Several children fell off bikes, Baker said. "We had a concussion, a 9-year-old who was fleeing a cicada on her bicycle and fell off," he said.
Another child hit his head on a brick wall while he was running away from one of the insects.
"We had a stab wound to the arm from a kid who was trying to kill a cicada on the arm of another child but unfortunately he was using a knife," Baker added.
"Another kid tried to kick one under a lawn mower and cut his foot, and we saw a crush injury to the hand when a kid tried to put a cicada under the wheels of a moving car."
All parents can do is try and supervise their children and remind them that that the cicadas are harmless, Baker advised.
"There's a lot on the news, but I think that just gets kids kind of excited," he said. "Kids don't always do what they are told."

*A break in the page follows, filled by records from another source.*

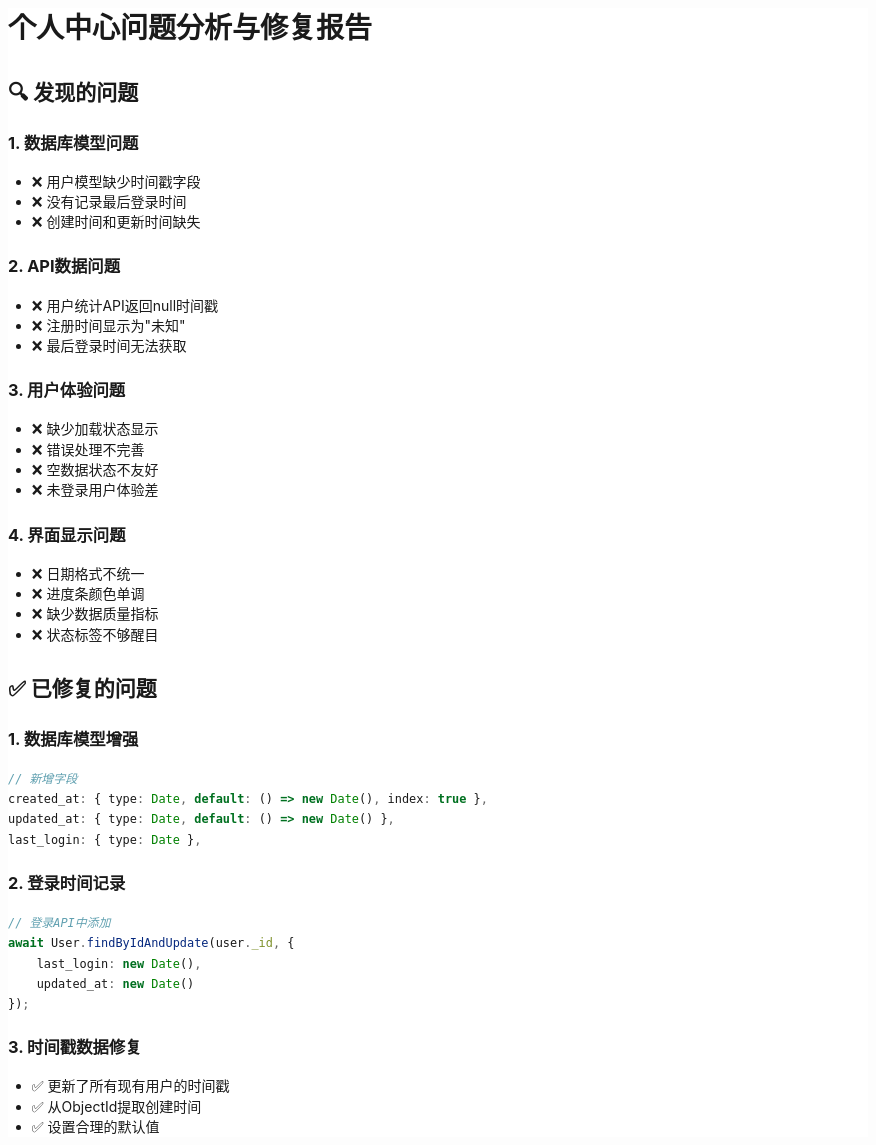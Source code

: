 # 个人中心问题分析与修复报告

## 🔍 发现的问题

### 1. **数据库模型问题**
- ❌ 用户模型缺少时间戳字段
- ❌ 没有记录最后登录时间
- ❌ 创建时间和更新时间缺失

### 2. **API数据问题**
- ❌ 用户统计API返回null时间戳
- ❌ 注册时间显示为"未知"
- ❌ 最后登录时间无法获取

### 3. **用户体验问题**
- ❌ 缺少加载状态显示
- ❌ 错误处理不完善
- ❌ 空数据状态不友好
- ❌ 未登录用户体验差

### 4. **界面显示问题**
- ❌ 日期格式不统一
- ❌ 进度条颜色单调
- ❌ 缺少数据质量指标
- ❌ 状态标签不够醒目

## ✅ 已修复的问题

### 1. **数据库模型增强**
```typescript
// 新增字段
created_at: { type: Date, default: () => new Date(), index: true },
updated_at: { type: Date, default: () => new Date() },
last_login: { type: Date },
```

### 2. **登录时间记录**
```typescript
// 登录API中添加
await User.findByIdAndUpdate(user._id, { 
    last_login: new Date(),
    updated_at: new Date()
});
```

### 3. **时间戳数据修复**
- ✅ 更新了所有现有用户的时间戳
- ✅ 从ObjectId提取创建时间
- ✅ 设置合理的默认值
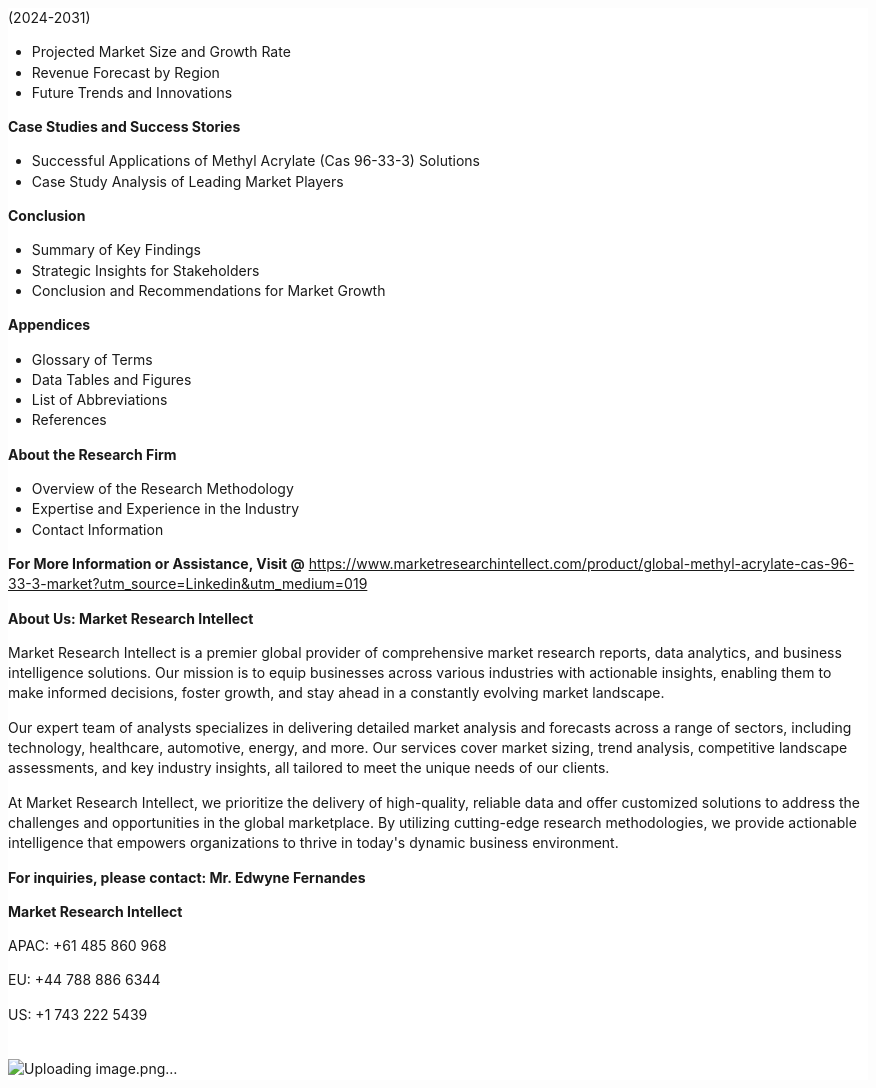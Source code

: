 (2024-2031)</strong></p><ul><li>Projected Market Size and Growth Rate</li><li>Revenue Forecast by Region</li><li>Future Trends and Innovations</li></ul><p><strong>Case Studies and Success Stories</strong></p><ul><li>Successful Applications of Methyl Acrylate (Cas 96-33-3) Solutions</li><li>Case Study Analysis of Leading Market Players</li></ul><p><strong>Conclusion</strong></p><ul><li>Summary of Key Findings</li><li>Strategic Insights for Stakeholders</li><li>Conclusion and Recommendations for Market Growth</li></ul><p><strong>Appendices</strong></p><ul><li>Glossary of Terms</li><li>Data Tables and Figures</li><li>List of Abbreviations</li><li>References</li></ul><p><strong>About the Research Firm</strong></p><ul><li>Overview of the Research Methodology</li><li>Expertise and Experience in the Industry</li><li>Contact Information</li></ul></div><div class="article-main__content" data-test-id="publishing-text-block"><p><span class="font-[700]"><strong>For More Information or Assistance, Visit @</strong>&nbsp;<a href="https://www.marketresearchintellect.com/product/global-methyl-acrylate-cas-96-33-3-market?utm_source=Linkedin&utm_medium=019">https://www.marketresearchintellect.com/product/global-methyl-acrylate-cas-96-33-3-market?utm_source=Linkedin&utm_medium=019</a></span></p><p><strong>About Us: Market Research Intellect</strong></p><p>Market Research Intellect is a premier global provider of comprehensive market research reports, data analytics, and business intelligence solutions. Our mission is to equip businesses across various industries with actionable insights, enabling them to make informed decisions, foster growth, and stay ahead in a constantly evolving market landscape.</p><p>Our expert team of analysts specializes in delivering detailed market analysis and forecasts across a range of sectors, including technology, healthcare, automotive, energy, and more. Our services cover market sizing, trend analysis, competitive landscape assessments, and key industry insights, all tailored to meet the unique needs of our clients.</p><p>At Market Research Intellect, we prioritize the delivery of high-quality, reliable data and offer customized solutions to address the challenges and opportunities in the global marketplace. By utilizing cutting-edge research methodologies, we provide actionable intelligence that empowers organizations to thrive in today's dynamic business environment.</p><p><strong>For inquiries, please contact: Mr. Edwyne Fernandes</strong></p><p><strong>Market Research Intellect</strong></p><p>APAC: +61 485 860 968</p><p>EU: +44 788 886 6344</p><p>US: +1 743 222 5439</p></div><div class="article-main__content" data-test-id="publishing-text-block">&nbsp;</div>
![Uploading image.png…]()
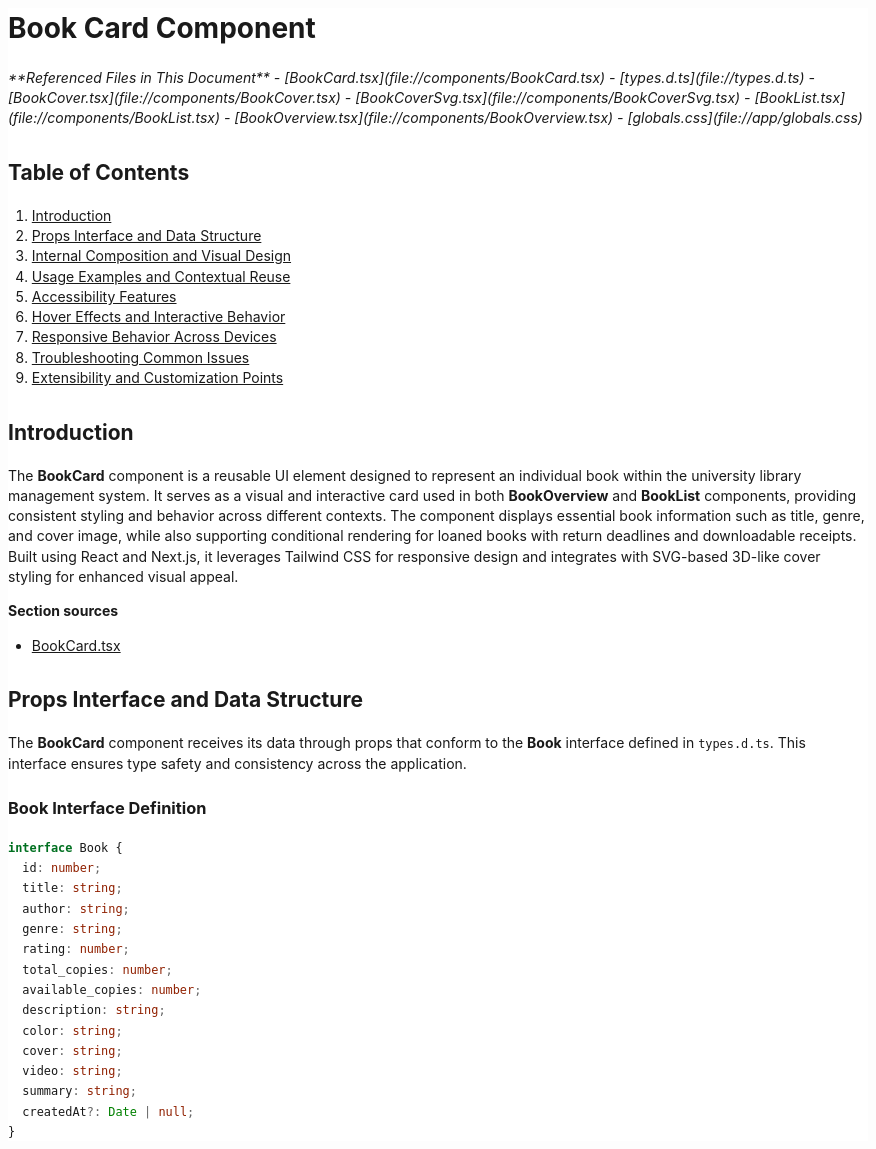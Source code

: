# Book Card Component

<cite>
**Referenced Files in This Document**   
- [BookCard.tsx](file://components/BookCard.tsx)
- [types.d.ts](file://types.d.ts)
- [BookCover.tsx](file://components/BookCover.tsx)
- [BookCoverSvg.tsx](file://components/BookCoverSvg.tsx)
- [BookList.tsx](file://components/BookList.tsx)
- [BookOverview.tsx](file://components/BookOverview.tsx)
- [globals.css](file://app/globals.css)
</cite>

## Table of Contents
1. [Introduction](#introduction)
2. [Props Interface and Data Structure](#props-interface-and-data-structure)
3. [Internal Composition and Visual Design](#internal-composition-and-visual-design)
4. [Usage Examples and Contextual Reuse](#usage-examples-and-contextual-reuse)
5. [Accessibility Features](#accessibility-features)
6. [Hover Effects and Interactive Behavior](#hover-effects-and-interactive-behavior)
7. [Responsive Behavior Across Devices](#responsive-behavior-across-devices)
8. [Troubleshooting Common Issues](#troubleshooting-common-issues)
9. [Extensibility and Customization Points](#extensibility-and-customization-points)

## Introduction
The **BookCard** component is a reusable UI element designed to represent an individual book within the university library management system. It serves as a visual and interactive card used in both **BookOverview** and **BookList** components, providing consistent styling and behavior across different contexts. The component displays essential book information such as title, genre, and cover image, while also supporting conditional rendering for loaned books with return deadlines and downloadable receipts. Built using React and Next.js, it leverages Tailwind CSS for responsive design and integrates with SVG-based 3D-like cover styling for enhanced visual appeal.

**Section sources**
- [BookCard.tsx](file://components/BookCard.tsx#L1-L48)

## Props Interface and Data Structure
The **BookCard** component receives its data through props that conform to the **Book** interface defined in `types.d.ts`. This interface ensures type safety and consistency across the application.

### Book Interface Definition
```typescript
interface Book {
  id: number;
  title: string;
  author: string;
  genre: string;
  rating: number;
  total_copies: number;
  available_copies: number;
  description: string;
  color: string;
  cover: string;
  video: string;
  summary: string;
  createdAt?: Date | null;
}
```
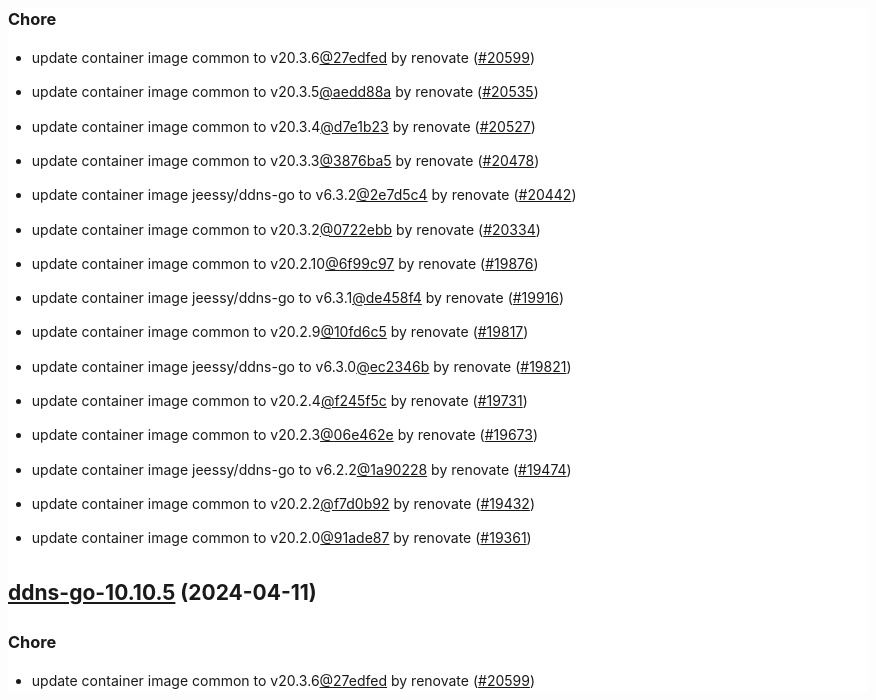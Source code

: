 ### Chore



- update container image common to v20.3.6[@27edfed](https://github.com/27edfed) by renovate ([#20599](https://github.com/truecharts/charts/issues/20599))

- update container image common to v20.3.5[@aedd88a](https://github.com/aedd88a) by renovate ([#20535](https://github.com/truecharts/charts/issues/20535))

- update container image common to v20.3.4[@d7e1b23](https://github.com/d7e1b23) by renovate ([#20527](https://github.com/truecharts/charts/issues/20527))

- update container image common to v20.3.3[@3876ba5](https://github.com/3876ba5) by renovate ([#20478](https://github.com/truecharts/charts/issues/20478))

- update container image jeessy/ddns-go to v6.3.2[@2e7d5c4](https://github.com/2e7d5c4) by renovate ([#20442](https://github.com/truecharts/charts/issues/20442))

- update container image common to v20.3.2[@0722ebb](https://github.com/0722ebb) by renovate ([#20334](https://github.com/truecharts/charts/issues/20334))

- update container image common to v20.2.10[@6f99c97](https://github.com/6f99c97) by renovate ([#19876](https://github.com/truecharts/charts/issues/19876))

- update container image jeessy/ddns-go to v6.3.1[@de458f4](https://github.com/de458f4) by renovate ([#19916](https://github.com/truecharts/charts/issues/19916))

- update container image common to v20.2.9[@10fd6c5](https://github.com/10fd6c5) by renovate ([#19817](https://github.com/truecharts/charts/issues/19817))

- update container image jeessy/ddns-go to v6.3.0[@ec2346b](https://github.com/ec2346b) by renovate ([#19821](https://github.com/truecharts/charts/issues/19821))

- update container image common to v20.2.4[@f245f5c](https://github.com/f245f5c) by renovate ([#19731](https://github.com/truecharts/charts/issues/19731))

- update container image common to v20.2.3[@06e462e](https://github.com/06e462e) by renovate ([#19673](https://github.com/truecharts/charts/issues/19673))

- update container image jeessy/ddns-go to v6.2.2[@1a90228](https://github.com/1a90228) by renovate ([#19474](https://github.com/truecharts/charts/issues/19474))

- update container image common to v20.2.2[@f7d0b92](https://github.com/f7d0b92) by renovate ([#19432](https://github.com/truecharts/charts/issues/19432))

- update container image common to v20.2.0[@91ade87](https://github.com/91ade87) by renovate ([#19361](https://github.com/truecharts/charts/issues/19361))


## [ddns-go-10.10.5](https://github.com/truecharts/charts/compare/ddns-go-10.7.0...ddns-go-10.10.5) (2024-04-11)

### Chore



- update container image common to v20.3.6[@27edfed](https://github.com/27edfed) by renovate ([#20599](https://github.com/truecharts/charts/issues/20599))
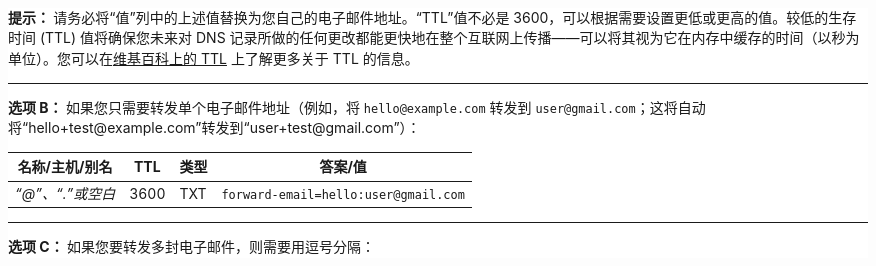 <div class="alert my-3 alert-primary">
<i class="fa fa-info-circle font-weight-bold"></i>
<strong class="font-weight-bold">
提示：
</strong>
<span>
请务必将“值”列中的上述值替换为您自己的电子邮件地址。“TTL”值不必是 3600，可以根据需要设置更低或更高的值。较低的生存时间 (TTL) 值将确保您未来对 DNS 记录所做的任何更改都能更快地在整个互联网上传播——可以将其视为它在内存中缓存的时间（以秒为单位）。您可以在<a href="https://en.wikipedia.org/wiki/Time_to_live#DNS_records" rel="noopener noreferrer" target="_blank" class="alert-link">维基百科上的 TTL</a> 上了解更多关于 TTL 的信息。
</span>
</div>

---

<div class="alert my-3 alert-secondary">
<i class="fa fa-info-circle font-weight-bold"></i>
<strong class="font-weight-bold">
选项 B：
</strong>
<span>
如果您只需要转发单个电子邮件地址（例如，将 <code>hello@example.com</code> 转发到 <code>user@gmail.com</code>；这将自动将“hello+test@example.com”转发到“user+test@gmail.com”）：
</span>
</div>

<table class="table table-striped table-hover my-3">
<thead class="thead-dark">
<tr>
<th>名称/主机/别名</th>
<th class="text-center">TTL</th>
<th>类型</th>
<th>答案/值</th>
</tr>
</thead>
<tbody>
<tr>
<td><em>“@”、“.”或空白</em></td>
<td class="text-center">3600</td>
<td class="notranslate">TXT</td>
<td>
<code>forward-email=hello:user@gmail.com</code>
</td>
</tr>
</tbody>
</table>

---

<div class="alert my-3 alert-secondary">
<i class="fa fa-info-circle font-weight-bold"></i>
<strong class="font-weight-bold">
选项 C：
</strong>
<span>
如果您要转发多封电子邮件，则需要用逗号分隔：
</span>
</div>
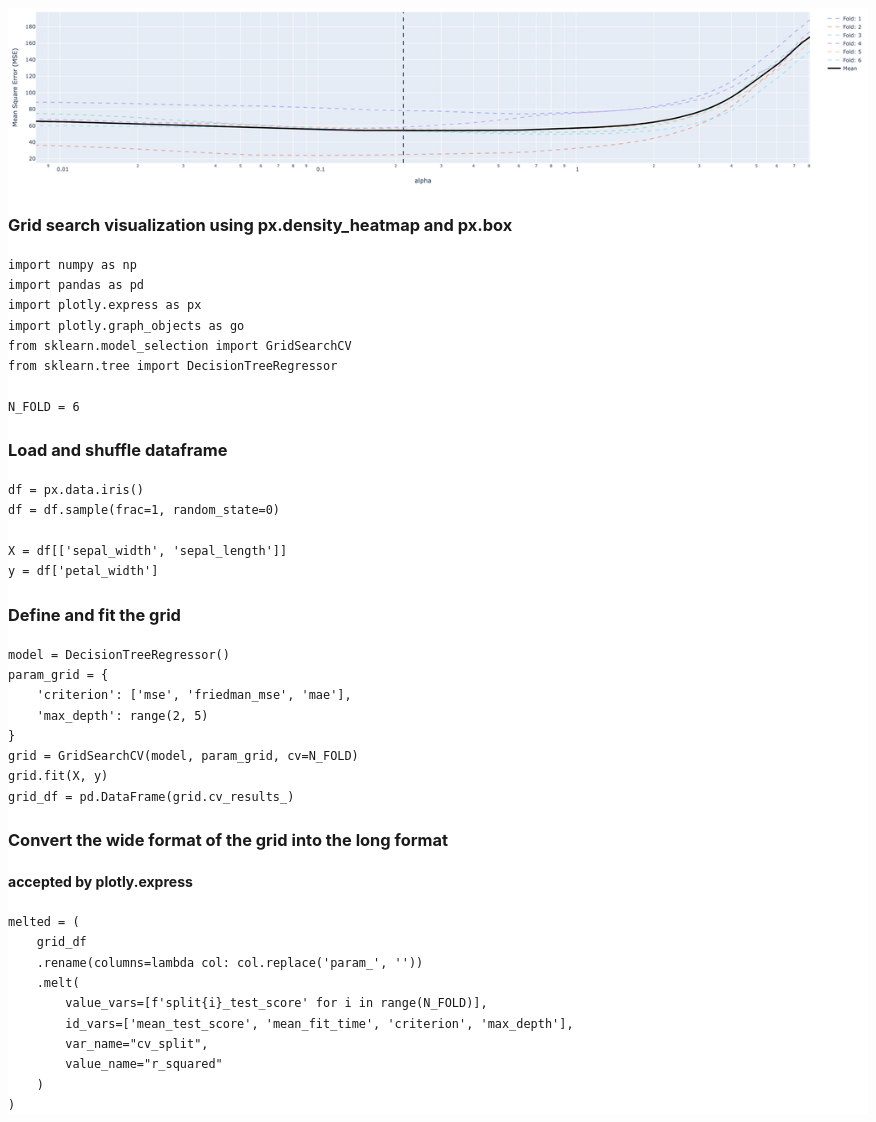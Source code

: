  ![image](/assets/images/banners/V2-11.png)

### Grid search visualization using px.density_heatmap and px.box

    import numpy as np
    import pandas as pd
    import plotly.express as px
    import plotly.graph_objects as go
    from sklearn.model_selection import GridSearchCV
    from sklearn.tree import DecisionTreeRegressor
    
    N_FOLD = 6

### Load and shuffle dataframe

    df = px.data.iris()
    df = df.sample(frac=1, random_state=0)
    
    X = df[['sepal_width', 'sepal_length']]
    y = df['petal_width']

### Define and fit the grid

    model = DecisionTreeRegressor()
    param_grid = {
        'criterion': ['mse', 'friedman_mse', 'mae'],
        'max_depth': range(2, 5)
    }
    grid = GridSearchCV(model, param_grid, cv=N_FOLD)
    grid.fit(X, y)
    grid_df = pd.DataFrame(grid.cv_results_)

### Convert the wide format of the grid into the long format
#### accepted by plotly.express

    melted = (
        grid_df
        .rename(columns=lambda col: col.replace('param_', ''))
        .melt(
            value_vars=[f'split{i}_test_score' for i in range(N_FOLD)],
            id_vars=['mean_test_score', 'mean_fit_time', 'criterion', 'max_depth'],
            var_name="cv_split",
            value_name="r_squared"
        )
    )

Parents: warn your kids about the cicadas and stay safe!
LOL! This is great stuff!
When cicadas are outlawed. . . .
John Effin' Kerry is OUTRAGED that Bush has let it get so far...
When I was a kid, I would catch them and use them as bait in the Ohio river, (live buzz bait), caught catfish like crazy!
"The final straw came when another child hurt his hand trying to squish a cicada under a car's tires."
Exactly how does that happen? Is the child driving the car, or is an adult not paying attention?
LOL, i saw one for the first time last year in NC, took on an hour long project to kill it. the noise scared the hell out of me.
I was victorious.
Thank you, that is exactly correct.
Mmmmmm. Put 4 in the house with the 6 cats, pitch in a little catnip, and who needs CBS? (12 foot ceilings help...) Entertainment doesn't get any better.
/john
this started under reagan in '87, and now it is rising again under a republican presidency.
this is a conspiracy...C O N....spiracy!
brought to you by It's Bush's Fault Productions.
I forgot what age ours were when we told them not to swat flies with baseball bats.
Mamma told me not to kill flies with a shotgun in the house, she never mentioned baseball bats.
In Texas, you know it's summertime b/c of the locusts that come out at night. Noisy and gross.
LMAO. That's good.
in the house we preferred handguns
It is all wrong and insensitive to swing at these gentle creatures with a baseball bat. Correct is to use badminton rackets. POW! You can whack them about 99 yards.
"When I was a kid, I would catch them and use them as bait in the Ohio river, (live buzz bait), caught catfish like crazy!"
We would catch them, then tie sewing thread or very light weight yarn around their middles. Then give them a length of the string and let them fly around like model airplanes. Gee! I hope the PETA people don't sue me for that one!